According to the invention, the foaming is carried out in closed molds. The reaction mixture is introduced into a mold. As a molding material is metal, z. As aluminum or plastic, for. As epoxy resin, in question. In the mold, the foamable reaction mixture foams and forms the molding. According to the invention, it is possible in this connection to proceed by introducing into the mold so much foamable reaction mixture that the foam formed just fills the mold. But you can also work so that one enters more foamable reaction mixture into the mold, as is necessary for filling the mold interior with foam. In the latter case, "overcharging" is thus used, such a method being known, for example, from US Pat. Nos. 3,178,490 and 3,182,104 The inventively available hot-curing polyurethane flexible molded foams are used, for example, as dashboards, armrests (including car seats), Lying and seating, headrests, seats in transport, preferably in the car.
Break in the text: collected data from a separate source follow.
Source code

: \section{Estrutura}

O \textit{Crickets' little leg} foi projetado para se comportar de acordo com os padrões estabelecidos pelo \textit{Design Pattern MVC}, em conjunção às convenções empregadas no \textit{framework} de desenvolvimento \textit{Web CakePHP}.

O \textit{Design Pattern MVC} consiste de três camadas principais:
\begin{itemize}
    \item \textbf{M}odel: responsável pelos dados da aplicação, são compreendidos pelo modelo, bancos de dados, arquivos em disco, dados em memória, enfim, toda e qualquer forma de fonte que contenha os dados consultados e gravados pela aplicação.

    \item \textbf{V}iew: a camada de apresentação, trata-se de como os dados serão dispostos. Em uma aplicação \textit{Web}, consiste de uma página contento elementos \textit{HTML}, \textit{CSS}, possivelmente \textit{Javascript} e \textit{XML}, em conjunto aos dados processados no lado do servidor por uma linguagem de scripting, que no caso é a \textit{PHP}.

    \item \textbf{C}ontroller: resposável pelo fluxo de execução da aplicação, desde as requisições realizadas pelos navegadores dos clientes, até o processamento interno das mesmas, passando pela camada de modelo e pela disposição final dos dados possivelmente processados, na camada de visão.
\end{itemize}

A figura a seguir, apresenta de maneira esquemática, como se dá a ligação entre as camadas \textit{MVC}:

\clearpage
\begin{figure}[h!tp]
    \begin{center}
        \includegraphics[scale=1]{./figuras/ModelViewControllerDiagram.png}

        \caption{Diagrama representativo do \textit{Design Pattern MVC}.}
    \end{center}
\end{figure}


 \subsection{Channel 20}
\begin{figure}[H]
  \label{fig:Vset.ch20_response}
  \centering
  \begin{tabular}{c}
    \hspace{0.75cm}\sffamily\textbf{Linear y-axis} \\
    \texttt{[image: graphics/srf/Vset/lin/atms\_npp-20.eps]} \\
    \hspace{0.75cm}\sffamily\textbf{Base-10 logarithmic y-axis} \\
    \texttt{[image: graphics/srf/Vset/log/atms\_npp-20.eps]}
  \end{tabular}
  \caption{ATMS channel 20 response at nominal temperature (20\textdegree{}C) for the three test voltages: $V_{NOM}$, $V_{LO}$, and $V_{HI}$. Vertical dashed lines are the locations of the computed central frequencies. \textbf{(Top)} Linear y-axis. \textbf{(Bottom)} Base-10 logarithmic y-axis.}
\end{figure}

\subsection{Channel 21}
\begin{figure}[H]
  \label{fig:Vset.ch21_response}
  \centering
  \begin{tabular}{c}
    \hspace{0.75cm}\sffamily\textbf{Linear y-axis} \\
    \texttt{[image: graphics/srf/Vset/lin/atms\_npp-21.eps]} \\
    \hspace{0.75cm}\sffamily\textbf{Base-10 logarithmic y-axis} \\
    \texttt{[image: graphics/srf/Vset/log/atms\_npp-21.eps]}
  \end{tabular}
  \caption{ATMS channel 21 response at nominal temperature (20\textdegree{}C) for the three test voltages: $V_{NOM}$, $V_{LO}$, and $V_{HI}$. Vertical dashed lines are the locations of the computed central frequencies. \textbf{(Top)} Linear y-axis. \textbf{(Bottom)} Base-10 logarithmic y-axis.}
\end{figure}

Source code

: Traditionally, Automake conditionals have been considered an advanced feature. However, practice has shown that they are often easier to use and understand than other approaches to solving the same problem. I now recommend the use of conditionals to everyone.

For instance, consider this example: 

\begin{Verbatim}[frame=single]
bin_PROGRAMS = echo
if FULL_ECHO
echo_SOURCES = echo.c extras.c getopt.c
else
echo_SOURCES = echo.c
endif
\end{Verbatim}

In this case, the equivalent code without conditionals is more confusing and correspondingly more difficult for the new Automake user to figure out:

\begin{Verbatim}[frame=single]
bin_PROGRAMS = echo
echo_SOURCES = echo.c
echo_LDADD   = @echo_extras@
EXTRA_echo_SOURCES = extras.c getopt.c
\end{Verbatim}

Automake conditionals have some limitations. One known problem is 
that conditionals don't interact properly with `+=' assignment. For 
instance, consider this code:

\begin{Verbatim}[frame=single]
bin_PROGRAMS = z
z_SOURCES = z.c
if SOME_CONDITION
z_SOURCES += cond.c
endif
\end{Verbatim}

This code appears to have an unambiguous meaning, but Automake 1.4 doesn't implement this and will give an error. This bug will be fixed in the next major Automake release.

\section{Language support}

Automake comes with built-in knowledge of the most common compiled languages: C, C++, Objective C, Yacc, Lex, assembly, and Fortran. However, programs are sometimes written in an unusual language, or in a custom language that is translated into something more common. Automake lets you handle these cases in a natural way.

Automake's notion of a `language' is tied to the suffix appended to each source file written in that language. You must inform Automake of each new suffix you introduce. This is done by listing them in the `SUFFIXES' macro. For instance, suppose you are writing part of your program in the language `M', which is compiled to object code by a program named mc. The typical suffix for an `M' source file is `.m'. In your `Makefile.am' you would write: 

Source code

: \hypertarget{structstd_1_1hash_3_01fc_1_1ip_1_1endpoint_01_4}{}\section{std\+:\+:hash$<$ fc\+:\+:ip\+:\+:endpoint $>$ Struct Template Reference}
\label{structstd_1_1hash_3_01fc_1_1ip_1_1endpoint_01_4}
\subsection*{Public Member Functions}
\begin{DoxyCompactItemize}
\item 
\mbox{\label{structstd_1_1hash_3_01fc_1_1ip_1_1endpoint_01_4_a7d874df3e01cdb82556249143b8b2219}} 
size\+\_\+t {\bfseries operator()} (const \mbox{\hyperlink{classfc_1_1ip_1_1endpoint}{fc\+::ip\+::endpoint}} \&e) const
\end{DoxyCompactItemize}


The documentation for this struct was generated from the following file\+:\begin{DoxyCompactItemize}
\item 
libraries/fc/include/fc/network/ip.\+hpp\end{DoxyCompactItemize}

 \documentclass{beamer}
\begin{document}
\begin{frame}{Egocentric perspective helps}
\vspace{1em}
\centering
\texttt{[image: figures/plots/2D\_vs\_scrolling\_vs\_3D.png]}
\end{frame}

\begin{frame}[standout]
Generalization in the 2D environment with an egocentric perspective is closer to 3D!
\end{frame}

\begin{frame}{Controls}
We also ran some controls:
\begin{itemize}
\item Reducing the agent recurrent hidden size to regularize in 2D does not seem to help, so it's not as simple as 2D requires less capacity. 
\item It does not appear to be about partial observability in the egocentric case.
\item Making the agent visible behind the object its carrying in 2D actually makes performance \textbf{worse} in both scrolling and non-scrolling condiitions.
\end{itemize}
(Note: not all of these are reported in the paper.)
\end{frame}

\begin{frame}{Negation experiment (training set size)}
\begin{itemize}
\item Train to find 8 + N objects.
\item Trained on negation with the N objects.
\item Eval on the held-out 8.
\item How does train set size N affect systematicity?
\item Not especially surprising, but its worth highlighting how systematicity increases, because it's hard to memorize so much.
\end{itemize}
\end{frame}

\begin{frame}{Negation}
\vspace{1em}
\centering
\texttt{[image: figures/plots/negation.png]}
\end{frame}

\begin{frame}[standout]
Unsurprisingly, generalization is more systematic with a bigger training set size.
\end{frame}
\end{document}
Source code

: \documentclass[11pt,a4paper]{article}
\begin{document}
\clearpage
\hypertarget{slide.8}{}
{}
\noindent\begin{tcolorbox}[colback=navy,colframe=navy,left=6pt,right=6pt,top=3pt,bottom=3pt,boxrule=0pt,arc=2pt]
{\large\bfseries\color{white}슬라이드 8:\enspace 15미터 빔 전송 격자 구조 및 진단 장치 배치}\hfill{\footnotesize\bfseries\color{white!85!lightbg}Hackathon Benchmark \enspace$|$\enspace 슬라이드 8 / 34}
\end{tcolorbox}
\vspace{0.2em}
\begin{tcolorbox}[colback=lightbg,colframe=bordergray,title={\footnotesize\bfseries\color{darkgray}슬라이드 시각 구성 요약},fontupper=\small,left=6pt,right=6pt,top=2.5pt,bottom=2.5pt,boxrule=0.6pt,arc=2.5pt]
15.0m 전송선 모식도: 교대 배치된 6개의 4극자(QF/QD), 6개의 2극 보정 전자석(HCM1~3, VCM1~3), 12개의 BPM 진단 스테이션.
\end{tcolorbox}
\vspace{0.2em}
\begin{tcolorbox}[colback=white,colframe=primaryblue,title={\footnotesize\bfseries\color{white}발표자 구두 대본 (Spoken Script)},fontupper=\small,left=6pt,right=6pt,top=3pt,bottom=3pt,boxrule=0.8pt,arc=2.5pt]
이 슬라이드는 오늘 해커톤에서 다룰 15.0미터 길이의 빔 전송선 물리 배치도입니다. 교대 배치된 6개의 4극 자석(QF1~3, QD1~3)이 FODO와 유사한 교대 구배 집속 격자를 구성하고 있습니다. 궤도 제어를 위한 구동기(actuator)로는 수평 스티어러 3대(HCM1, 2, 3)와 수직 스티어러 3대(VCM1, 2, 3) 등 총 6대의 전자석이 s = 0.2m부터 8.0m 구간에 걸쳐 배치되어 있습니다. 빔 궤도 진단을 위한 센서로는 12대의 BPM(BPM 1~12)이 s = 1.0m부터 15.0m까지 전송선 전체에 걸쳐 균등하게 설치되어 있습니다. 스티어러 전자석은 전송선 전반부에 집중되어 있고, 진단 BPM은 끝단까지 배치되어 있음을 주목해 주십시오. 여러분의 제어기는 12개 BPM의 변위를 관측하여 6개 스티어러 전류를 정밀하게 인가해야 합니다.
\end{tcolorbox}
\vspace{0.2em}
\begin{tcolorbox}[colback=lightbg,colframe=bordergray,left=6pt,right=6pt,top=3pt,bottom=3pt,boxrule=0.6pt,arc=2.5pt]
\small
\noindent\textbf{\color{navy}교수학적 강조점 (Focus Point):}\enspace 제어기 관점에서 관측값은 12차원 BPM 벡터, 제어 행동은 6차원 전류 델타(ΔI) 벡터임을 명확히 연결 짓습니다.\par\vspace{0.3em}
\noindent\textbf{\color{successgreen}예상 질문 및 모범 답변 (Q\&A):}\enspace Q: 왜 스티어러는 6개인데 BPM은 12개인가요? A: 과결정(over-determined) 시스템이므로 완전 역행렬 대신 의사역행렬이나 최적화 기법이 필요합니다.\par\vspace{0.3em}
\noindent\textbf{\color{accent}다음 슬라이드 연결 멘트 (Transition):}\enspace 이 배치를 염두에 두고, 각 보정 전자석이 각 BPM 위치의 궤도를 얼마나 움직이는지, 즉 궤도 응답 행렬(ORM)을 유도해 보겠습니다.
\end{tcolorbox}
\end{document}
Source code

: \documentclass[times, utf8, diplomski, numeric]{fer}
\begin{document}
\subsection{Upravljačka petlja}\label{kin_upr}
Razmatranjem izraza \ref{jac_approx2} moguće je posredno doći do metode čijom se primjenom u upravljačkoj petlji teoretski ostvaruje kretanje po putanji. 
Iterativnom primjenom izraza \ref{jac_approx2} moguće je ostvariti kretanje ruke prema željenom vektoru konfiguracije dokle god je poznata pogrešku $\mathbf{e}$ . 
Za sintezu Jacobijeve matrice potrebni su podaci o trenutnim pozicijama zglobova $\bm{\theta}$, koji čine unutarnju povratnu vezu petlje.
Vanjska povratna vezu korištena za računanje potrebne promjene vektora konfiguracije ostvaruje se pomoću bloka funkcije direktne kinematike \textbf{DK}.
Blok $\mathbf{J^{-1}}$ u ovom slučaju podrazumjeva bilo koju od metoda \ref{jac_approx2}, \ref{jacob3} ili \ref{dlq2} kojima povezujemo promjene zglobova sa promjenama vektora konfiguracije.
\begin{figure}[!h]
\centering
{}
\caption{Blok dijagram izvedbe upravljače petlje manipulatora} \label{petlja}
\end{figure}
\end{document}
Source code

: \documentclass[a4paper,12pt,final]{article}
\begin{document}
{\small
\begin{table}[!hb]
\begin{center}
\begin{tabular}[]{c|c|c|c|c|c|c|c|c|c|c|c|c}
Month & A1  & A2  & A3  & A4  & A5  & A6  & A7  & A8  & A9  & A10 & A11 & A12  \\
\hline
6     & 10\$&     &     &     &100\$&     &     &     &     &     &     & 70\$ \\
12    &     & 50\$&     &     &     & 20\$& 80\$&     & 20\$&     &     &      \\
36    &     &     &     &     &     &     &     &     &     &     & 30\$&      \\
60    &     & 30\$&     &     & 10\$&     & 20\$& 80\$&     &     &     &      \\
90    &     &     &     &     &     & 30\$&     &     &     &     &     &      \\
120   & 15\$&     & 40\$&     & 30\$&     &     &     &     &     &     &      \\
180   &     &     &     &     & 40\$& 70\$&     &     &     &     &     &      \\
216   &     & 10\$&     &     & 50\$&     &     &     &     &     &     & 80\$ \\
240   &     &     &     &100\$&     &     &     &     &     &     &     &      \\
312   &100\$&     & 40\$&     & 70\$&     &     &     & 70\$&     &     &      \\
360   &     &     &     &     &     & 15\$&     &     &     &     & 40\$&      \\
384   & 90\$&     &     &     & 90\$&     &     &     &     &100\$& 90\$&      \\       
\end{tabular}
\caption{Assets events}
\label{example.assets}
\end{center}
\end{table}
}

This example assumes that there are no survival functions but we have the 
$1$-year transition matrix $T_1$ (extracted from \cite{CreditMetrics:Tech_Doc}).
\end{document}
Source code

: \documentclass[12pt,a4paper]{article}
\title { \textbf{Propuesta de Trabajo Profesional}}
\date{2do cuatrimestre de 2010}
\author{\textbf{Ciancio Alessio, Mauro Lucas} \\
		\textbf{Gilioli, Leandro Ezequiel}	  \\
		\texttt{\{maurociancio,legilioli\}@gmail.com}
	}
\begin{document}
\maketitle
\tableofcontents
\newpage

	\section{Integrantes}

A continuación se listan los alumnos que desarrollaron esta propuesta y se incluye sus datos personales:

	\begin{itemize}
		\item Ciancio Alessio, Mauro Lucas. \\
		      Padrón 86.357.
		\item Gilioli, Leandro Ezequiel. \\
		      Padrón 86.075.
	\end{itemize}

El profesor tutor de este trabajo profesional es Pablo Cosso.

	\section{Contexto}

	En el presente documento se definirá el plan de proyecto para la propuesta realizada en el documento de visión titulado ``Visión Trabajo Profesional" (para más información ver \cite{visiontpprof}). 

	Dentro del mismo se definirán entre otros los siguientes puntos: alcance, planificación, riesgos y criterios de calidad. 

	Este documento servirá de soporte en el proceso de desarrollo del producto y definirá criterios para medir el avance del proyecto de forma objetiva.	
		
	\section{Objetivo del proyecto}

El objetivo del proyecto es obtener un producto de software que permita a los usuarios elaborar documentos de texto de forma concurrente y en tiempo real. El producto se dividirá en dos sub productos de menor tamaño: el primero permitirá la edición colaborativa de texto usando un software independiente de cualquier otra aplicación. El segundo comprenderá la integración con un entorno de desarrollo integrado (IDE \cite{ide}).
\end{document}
embodiments Polyether A a glycerol-initiated trifunctional Jr. long-chain PO / EO polyexherfca. 15% EO), OH = 36; MG 4800 Polyether B a glycerol-initiated trifunctional, long-chain PO / EO-polyeth, ir (about 10% EO), OHZ = 50; MG 3900 Catalyst 1 bis-N, N'-dimethylamino-diethyl ether (30%), dipropylene glycol (70%) Catalyst 2 stannous octoate T80 toluene diisocyanate, mixture of 2,4- and 2,6-isomers in a weight ratio of 80: 20%

All components are mixed together intensively and foamed in a closed form (22cm χ? 2cm χ 7cm).

PolyetherA Polyether B

water

Foam stabilizer OS32

(Bayer Ag) (polyetherpolysiloxane)

Catalyst 1 Catalyst 2

TDI80

KennzahlRohdichte

compressive strength

(at 40% deformation)

example 1 Example 2

70Gew. parts 65 parts by weight 30 parts by weight 35Gew.-Tei! E 7.0 parts by weight 8.0 parts by weight 1,5Gew. parts 1.5 parts by weight 0.2 parts by weight 0.2 parts by weight 0.4 parts by weight 0.4 parts by weight X * X " 80 75 24 kg / m ³ 22 kg / m ³ 3.2 kPa 3,4KPa

* Quantity according to each measure

Claims (3)

Process for the preparation of thermosetting polyurethane flexible foams by reaction of a) polyisocyanates with b) Compounds with at least two isocyanate-active hydrogen atoms of molecular weight 400 to 10,000 and optionally c) chain extenders and crosslinkers having at least two isocyanate-active hydrogen atoms of molecular weight 32-399 in the presence of d) water as blowing agent and optionally in the presence of e) other blowing agents, catalysts and other known auxiliaries and additives in a closed form, characterized in that 1. as polyisocyanates a) those of the type of diphenylmethane diisocyanate and / or of tolylene diisocyanate and / or hexamethylene diisocyanate and / or isophorone diisocyanate, and 2. as propellant d) water in an amount of 5 to 15 parts by weight, preferably 6-12 parts by weight, based on 100 parts by weight of component b) be used, where 3. the implementation of all components at a ratio of less than 90, preferably 60-80, is performed.